Could you return the lines below exactly, from the first line up to and including the line that holds "### compareOwnersAndDevelopers"?

[[ Data to examine open ]]

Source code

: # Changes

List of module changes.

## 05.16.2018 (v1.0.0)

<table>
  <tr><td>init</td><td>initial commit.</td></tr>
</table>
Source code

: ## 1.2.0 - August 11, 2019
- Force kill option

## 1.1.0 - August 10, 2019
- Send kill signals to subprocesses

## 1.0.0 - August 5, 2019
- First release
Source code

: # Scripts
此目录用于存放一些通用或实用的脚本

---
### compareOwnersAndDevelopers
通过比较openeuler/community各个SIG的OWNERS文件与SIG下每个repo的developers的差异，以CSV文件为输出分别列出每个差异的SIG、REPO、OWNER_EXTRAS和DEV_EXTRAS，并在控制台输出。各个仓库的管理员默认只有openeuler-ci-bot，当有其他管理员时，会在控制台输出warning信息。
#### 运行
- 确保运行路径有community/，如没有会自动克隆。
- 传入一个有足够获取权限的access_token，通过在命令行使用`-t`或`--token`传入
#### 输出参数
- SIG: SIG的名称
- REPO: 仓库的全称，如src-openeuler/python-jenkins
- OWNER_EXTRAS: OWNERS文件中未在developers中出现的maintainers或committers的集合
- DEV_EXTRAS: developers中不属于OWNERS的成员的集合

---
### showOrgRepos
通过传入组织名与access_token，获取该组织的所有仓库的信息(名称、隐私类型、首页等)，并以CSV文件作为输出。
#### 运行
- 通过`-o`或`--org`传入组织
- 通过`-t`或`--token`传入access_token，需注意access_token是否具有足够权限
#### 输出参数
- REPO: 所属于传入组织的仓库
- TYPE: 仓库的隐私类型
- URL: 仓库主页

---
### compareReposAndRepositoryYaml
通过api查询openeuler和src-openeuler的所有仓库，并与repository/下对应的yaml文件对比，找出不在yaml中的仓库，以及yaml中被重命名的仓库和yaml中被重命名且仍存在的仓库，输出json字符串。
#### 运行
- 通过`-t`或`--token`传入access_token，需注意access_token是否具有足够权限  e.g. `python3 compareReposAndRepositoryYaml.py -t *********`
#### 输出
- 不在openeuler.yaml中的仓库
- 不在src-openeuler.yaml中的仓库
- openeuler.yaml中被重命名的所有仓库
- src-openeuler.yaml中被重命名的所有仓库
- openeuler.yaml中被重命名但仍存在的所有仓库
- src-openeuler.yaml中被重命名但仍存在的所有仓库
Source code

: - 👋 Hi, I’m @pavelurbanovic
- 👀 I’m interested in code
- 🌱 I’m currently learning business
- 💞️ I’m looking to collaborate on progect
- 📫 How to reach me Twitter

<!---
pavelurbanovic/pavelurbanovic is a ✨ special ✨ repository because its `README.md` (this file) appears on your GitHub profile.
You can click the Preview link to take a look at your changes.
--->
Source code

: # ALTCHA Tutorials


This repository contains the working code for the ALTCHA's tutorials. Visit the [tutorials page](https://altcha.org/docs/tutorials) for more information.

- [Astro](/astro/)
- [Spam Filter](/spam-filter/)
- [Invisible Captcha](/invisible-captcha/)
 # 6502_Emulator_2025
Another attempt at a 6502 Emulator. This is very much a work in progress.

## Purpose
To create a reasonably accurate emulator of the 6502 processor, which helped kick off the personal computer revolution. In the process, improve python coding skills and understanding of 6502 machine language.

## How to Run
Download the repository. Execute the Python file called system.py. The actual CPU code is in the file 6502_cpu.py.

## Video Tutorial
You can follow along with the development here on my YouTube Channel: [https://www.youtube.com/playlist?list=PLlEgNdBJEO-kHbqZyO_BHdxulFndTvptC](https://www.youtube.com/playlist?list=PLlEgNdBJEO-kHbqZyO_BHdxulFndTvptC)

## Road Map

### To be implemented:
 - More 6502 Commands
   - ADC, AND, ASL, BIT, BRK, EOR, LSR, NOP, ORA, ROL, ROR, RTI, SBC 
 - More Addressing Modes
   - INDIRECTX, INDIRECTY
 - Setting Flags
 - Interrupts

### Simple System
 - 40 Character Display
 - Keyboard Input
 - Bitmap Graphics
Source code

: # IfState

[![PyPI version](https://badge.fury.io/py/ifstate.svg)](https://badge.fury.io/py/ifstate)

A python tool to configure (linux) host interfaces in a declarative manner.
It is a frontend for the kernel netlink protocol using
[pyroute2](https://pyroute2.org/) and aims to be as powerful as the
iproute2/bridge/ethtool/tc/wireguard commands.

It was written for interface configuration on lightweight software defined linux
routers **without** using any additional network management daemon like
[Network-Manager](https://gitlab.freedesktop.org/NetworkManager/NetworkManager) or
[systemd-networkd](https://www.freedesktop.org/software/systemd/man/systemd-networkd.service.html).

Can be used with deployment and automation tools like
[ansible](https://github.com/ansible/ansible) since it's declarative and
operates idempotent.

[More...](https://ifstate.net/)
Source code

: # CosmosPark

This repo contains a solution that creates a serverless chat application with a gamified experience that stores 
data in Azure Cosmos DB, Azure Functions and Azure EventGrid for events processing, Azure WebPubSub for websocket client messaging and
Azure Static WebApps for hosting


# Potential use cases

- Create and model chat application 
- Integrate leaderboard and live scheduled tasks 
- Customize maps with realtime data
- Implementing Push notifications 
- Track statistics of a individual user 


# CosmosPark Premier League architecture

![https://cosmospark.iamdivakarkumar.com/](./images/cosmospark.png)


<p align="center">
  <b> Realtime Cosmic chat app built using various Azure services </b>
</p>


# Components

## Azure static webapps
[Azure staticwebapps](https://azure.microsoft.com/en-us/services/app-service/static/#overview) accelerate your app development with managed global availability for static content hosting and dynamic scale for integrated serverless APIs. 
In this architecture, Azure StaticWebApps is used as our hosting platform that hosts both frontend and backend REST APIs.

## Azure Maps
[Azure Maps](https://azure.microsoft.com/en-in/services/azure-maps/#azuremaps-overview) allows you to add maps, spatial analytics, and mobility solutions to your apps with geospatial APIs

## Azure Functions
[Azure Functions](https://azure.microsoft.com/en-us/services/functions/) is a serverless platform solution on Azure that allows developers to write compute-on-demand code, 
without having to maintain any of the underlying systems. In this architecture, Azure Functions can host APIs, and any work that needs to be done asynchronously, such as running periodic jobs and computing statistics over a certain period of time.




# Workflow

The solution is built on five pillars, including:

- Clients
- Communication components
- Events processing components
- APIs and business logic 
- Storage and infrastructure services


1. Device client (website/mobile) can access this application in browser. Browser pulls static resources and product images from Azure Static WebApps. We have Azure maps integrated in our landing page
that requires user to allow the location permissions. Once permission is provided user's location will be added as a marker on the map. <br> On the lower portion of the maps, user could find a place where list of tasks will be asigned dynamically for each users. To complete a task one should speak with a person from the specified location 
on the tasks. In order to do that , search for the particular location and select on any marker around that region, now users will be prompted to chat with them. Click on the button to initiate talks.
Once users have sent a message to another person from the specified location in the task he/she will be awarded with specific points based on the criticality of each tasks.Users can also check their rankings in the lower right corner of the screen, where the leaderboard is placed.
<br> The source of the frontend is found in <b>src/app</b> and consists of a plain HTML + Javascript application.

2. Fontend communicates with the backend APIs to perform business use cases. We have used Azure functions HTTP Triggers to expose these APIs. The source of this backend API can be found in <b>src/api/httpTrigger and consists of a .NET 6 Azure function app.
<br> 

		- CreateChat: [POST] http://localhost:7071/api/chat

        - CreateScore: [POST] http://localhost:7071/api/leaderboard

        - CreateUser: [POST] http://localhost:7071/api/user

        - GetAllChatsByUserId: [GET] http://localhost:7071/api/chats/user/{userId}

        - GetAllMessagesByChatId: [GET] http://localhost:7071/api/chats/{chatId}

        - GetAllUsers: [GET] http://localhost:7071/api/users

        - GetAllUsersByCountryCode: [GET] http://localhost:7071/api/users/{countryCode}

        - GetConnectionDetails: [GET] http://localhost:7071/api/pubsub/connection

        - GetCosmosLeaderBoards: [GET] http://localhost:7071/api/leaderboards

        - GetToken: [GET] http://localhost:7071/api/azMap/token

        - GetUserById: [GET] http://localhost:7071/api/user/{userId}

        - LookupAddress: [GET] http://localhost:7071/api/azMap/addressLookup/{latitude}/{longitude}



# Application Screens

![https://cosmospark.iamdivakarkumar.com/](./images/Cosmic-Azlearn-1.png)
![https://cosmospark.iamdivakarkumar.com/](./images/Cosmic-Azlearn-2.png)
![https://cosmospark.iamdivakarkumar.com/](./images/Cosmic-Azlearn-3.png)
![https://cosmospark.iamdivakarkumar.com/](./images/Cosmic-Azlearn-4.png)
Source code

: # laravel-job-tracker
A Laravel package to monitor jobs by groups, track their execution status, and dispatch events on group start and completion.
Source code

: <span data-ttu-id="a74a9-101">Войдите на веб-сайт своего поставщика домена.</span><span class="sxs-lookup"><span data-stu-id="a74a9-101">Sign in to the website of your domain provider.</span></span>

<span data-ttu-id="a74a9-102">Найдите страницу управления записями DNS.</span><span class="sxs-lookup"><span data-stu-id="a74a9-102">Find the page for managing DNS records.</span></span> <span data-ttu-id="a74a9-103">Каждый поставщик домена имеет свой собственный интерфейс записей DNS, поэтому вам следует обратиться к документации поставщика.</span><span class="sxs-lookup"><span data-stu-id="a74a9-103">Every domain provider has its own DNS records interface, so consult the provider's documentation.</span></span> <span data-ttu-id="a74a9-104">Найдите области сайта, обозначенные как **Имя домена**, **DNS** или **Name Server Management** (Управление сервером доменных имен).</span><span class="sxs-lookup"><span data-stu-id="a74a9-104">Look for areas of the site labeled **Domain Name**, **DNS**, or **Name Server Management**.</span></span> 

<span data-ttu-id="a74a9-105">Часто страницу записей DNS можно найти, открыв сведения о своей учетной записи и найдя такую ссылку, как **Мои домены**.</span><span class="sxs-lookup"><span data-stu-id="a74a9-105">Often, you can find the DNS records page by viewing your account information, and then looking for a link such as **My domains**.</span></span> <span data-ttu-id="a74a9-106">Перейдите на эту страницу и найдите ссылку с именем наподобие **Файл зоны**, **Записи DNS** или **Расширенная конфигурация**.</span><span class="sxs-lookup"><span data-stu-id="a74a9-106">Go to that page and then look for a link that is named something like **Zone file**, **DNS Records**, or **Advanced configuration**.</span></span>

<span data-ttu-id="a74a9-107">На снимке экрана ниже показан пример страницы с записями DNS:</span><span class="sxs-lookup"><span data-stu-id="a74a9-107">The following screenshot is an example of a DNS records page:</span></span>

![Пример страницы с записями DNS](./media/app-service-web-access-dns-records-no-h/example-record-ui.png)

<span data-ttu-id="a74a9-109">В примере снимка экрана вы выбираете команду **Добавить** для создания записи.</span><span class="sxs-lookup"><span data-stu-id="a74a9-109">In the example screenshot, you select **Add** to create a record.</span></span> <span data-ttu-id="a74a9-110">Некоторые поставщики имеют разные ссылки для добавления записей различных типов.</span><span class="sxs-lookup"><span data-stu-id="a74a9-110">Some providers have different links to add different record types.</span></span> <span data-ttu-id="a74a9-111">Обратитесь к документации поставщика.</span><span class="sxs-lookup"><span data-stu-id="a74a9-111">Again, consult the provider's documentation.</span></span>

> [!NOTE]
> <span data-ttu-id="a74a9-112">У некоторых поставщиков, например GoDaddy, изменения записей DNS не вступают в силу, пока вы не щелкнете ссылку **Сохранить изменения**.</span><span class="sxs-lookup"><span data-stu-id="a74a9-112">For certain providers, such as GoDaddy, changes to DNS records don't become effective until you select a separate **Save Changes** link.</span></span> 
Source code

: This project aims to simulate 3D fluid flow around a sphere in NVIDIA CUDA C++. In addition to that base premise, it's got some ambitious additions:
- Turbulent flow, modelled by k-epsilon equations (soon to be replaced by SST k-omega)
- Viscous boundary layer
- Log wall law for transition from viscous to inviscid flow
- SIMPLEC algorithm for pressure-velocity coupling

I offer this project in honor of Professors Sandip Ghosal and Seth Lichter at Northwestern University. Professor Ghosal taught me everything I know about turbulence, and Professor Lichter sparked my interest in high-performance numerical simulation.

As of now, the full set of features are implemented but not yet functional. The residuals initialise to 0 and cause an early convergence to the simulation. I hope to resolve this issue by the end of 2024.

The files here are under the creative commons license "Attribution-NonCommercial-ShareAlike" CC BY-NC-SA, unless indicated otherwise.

[[ Data to examine closed ]]

**Result of the exercise**.
Source code

: # Changes

List of module changes.

## 05.16.2018 (v1.0.0)

<table>
  <tr><td>init</td><td>initial commit.</td></tr>
</table>
Source code

: ## 1.2.0 - August 11, 2019
- Force kill option

## 1.1.0 - August 10, 2019
- Send kill signals to subprocesses

## 1.0.0 - August 5, 2019
- First release
Source code

: # Scripts
此目录用于存放一些通用或实用的脚本

---
### compareOwnersAndDevelopers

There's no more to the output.